- Born: October 4, 1903 Milton, Massachusetts
- Died: March 3, 1998 (aged 94) Berkeley, California
- Spouses: ; Lyman Paine ​ ​(m. 1926; div. 1934)​ Dr. Giles Thomas; Arthur M. Young;
- Children: 2, including Michael
- Parent(s): Ralph Emerson Forbes Elise Cabot
- Relatives: Forbes family

= Ruth Forbes Young =

American philanthropist & painter

Ruth Forbes Young (October 4, 1903 – March 3, 1998) was a member of the Forbes family and a founder of the International Peace Academy in 1970. She also co-founded Berkeley's Institute for the Study of Consciousness with her third husband, Arthur M. Young.

==Background and family life==
Forbes was a member of the Massachusetts Forbes family, being the daughter of Ralph Emerson Forbes and Elise Cabot. She was a great-granddaughter of Ralph Waldo Emerson and a niece of William Cameron Forbes (Governor-General of the Philippines 1908 - 1913).

Forbes married architect Lyman Paine in the mid-1920s; they moved together from Boston to New York, where Forbes' friend Mary Bancroft described them as hosting "wonderful parties in their West Side apartment". Forbes and Paine divorced in the 1930s after having two children, Cameron Paine and Michael Paine. A second marriage, in the early 1940s to Dr. Giles Thomas, was cut short by the latter's death. Forbes married Arthur M. Young in 1948.

==Career==
Forbes studied painting at the Arts Student League, and her still lifes and landscapes were exhibited in New York and Philadelphia. She produced ballets in Santa Barbara, designing sets and costumes herself.

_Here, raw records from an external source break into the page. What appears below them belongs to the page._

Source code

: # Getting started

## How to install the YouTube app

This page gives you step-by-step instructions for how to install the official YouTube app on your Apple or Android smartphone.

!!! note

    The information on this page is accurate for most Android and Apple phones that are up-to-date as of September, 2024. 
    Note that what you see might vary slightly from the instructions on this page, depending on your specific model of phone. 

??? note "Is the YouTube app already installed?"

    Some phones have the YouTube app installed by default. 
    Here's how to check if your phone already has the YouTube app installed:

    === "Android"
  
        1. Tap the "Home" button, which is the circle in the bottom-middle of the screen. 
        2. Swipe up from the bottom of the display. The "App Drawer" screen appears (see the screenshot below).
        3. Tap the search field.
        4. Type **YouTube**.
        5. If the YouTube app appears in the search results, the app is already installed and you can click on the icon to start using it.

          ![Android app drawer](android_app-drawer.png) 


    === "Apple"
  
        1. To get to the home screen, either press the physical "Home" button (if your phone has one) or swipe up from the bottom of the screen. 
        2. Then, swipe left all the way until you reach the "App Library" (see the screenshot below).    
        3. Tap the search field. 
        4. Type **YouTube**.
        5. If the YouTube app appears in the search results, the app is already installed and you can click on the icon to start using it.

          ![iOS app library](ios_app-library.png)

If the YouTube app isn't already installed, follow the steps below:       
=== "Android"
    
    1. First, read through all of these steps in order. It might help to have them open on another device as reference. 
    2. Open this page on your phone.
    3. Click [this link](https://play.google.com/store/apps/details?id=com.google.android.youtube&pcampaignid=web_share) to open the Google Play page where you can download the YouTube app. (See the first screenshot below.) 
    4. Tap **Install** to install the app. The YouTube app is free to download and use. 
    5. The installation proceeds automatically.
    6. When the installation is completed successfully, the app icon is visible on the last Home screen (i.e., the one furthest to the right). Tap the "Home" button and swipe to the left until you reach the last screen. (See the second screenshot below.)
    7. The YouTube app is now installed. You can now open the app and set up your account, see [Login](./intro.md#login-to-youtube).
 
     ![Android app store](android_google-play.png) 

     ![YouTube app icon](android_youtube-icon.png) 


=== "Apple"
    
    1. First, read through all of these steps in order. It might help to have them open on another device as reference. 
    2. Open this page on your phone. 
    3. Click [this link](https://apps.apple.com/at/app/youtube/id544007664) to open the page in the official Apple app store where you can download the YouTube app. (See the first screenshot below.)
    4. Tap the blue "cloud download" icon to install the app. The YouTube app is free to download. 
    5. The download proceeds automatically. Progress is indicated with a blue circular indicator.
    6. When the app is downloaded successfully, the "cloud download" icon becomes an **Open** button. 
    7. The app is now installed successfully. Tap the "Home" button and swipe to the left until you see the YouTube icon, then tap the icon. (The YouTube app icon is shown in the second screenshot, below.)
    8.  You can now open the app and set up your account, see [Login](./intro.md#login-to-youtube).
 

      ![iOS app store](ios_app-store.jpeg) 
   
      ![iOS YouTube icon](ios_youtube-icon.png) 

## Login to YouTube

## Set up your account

Forbes joined the World Federalist Movement after the dropping of atomic bombs in 1945. Later wanting to go beyond this, she consulted with United Nations Secretary-General U Thant about setting up an international academy to support international diplomatic efforts towards peace. Thant recommended getting in touch with Indar Jit Rikhye, who went on to become the International Peace Academy first President. Forbes provided the academy's initial funding, and continued to support it financially. In 1972 Forbes also co-founded Berkeley's Institute for the Study of Consciousness with her third husband, Arthur M. Young.